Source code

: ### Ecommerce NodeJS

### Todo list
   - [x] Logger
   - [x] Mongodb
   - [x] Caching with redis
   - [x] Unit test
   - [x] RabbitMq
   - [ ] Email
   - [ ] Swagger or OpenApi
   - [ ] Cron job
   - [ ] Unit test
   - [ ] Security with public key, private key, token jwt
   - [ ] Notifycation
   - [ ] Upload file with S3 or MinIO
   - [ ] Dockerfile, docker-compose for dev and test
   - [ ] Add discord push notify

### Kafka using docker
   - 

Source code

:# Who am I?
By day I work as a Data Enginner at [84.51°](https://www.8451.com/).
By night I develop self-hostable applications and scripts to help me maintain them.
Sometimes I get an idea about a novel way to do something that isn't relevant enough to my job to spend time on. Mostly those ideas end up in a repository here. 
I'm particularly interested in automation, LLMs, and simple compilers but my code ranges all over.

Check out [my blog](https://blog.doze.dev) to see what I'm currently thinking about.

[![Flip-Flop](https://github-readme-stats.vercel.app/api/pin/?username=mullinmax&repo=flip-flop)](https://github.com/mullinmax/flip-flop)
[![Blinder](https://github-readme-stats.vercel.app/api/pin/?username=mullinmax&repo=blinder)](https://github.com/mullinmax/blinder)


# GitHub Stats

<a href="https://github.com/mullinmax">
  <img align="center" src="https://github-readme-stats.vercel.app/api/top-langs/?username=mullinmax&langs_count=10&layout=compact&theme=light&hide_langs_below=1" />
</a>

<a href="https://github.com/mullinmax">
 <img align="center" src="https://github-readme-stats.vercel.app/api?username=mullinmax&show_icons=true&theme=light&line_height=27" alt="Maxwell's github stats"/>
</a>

※

Without leaving anything out, output all of the data above exactly.

◆ **Response to this exercise**:
Source code

: ### Ecommerce NodeJS

### Todo list
   - [x] Logger
   - [x] Mongodb
   - [x] Caching with redis
   - [x] Unit test
   - [x] RabbitMq
   - [ ] Email
   - [ ] Swagger or OpenApi
   - [ ] Cron job
   - [ ] Unit test
   - [ ] Security with public key, private key, token jwt
   - [ ] Notifycation
   - [ ] Upload file with S3 or MinIO
   - [ ] Dockerfile, docker-compose for dev and test
   - [ ] Add discord push notify

### Kafka using docker
   - 

Source code

:# Who am I?
By day I work as a Data Enginner at [84.51°](https://www.8451.com/).
By night I develop self-hostable applications and scripts to help me maintain them.
Sometimes I get an idea about a novel way to do something that isn't relevant enough to my job to spend time on. Mostly those ideas end up in a repository here. 
I'm particularly interested in automation, LLMs, and simple compilers but my code ranges all over.

Check out [my blog](https://blog.doze.dev) to see what I'm currently thinking about.

[![Flip-Flop](https://github-readme-stats.vercel.app/api/pin/?username=mullinmax&repo=flip-flop)](https://github.com/mullinmax/flip-flop)
[![Blinder](https://github-readme-stats.vercel.app/api/pin/?username=mullinmax&repo=blinder)](https://github.com/mullinmax/blinder)


# GitHub Stats

<a href="https://github.com/mullinmax">
  <img align="center" src="https://github-readme-stats.vercel.app/api/top-langs/?username=mullinmax&langs_count=10&layout=compact&theme=light&hide_langs_below=1" />
</a>

<a href="https://github.com/mullinmax">
 <img align="center" src="https://github-readme-stats.vercel.app/api?username=mullinmax&show_icons=true&theme=light&line_height=27" alt="Maxwell's github stats"/>
</a>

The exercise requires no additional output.